Rather than focus on the shortcomings of his own players, the manager dipped into his imagination and came up with that creative justification. Guardiola even excused the excuse by saying he was entitled to the view because City won. They didn’t; they drew the game but went through on penalties. There is a significant difference.

Guardiola’s diversion tactics worked and that is no bad thing from the point of view of City’s players.

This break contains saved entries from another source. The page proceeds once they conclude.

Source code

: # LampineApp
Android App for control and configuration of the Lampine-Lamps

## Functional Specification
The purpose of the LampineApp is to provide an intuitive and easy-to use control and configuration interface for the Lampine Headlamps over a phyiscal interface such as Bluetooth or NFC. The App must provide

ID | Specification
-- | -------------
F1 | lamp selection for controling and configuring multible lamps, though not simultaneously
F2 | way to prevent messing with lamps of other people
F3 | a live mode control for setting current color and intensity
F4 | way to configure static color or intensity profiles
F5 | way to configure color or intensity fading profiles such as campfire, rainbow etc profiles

Like his cross-city rival Jose Mourinho, there is an art to deflecting criticism. Mourinho became the master practitioner of this during his first spell in charge at Chelsea. It was one of the reasons his players developed such a bond with him. During his early years at Stamford Bridge there were several big disciplinary issues to deal with on and off the pitch but Mourinho, to the fury of rivals, often made the post-match analysis all about himself.

That takes an enormous pressure off the players. On Tuesday night, do you think Guardiola will have walked back into the dressing room after his media briefings and said to the players, “Don’t worry lads, the ball was rubbish.”?

Of course not, he will have taken them to task for a sub-standard performance against a Wolves side that made nine changes from last weekend’s win over Preston.

The one major flaw in Pep’s argument was the credibility of the complaint.

He has form, though. Back in 2014, after his Bayern Munich side lost a Champions’ League match against Atletico Madrid he blamed the pitch.

Even before the match, members of his staff had come out and actually measured the length of the grass. “The movement of the ball was slow and the pitch didn’t help. The grass was dry and we knew it would be like this” he said of the playing surface at the Vicente Calderon.

Back in the winter of 1993, after taking stock of the situation, Gazza and co re-emerged for the second half against San Marino and won 6-0. Who knows, maybe City will go all the way and win the Carabao Cup itself. Whatever happens, Guardiola certainly showed some balls coming out with an excuse like that.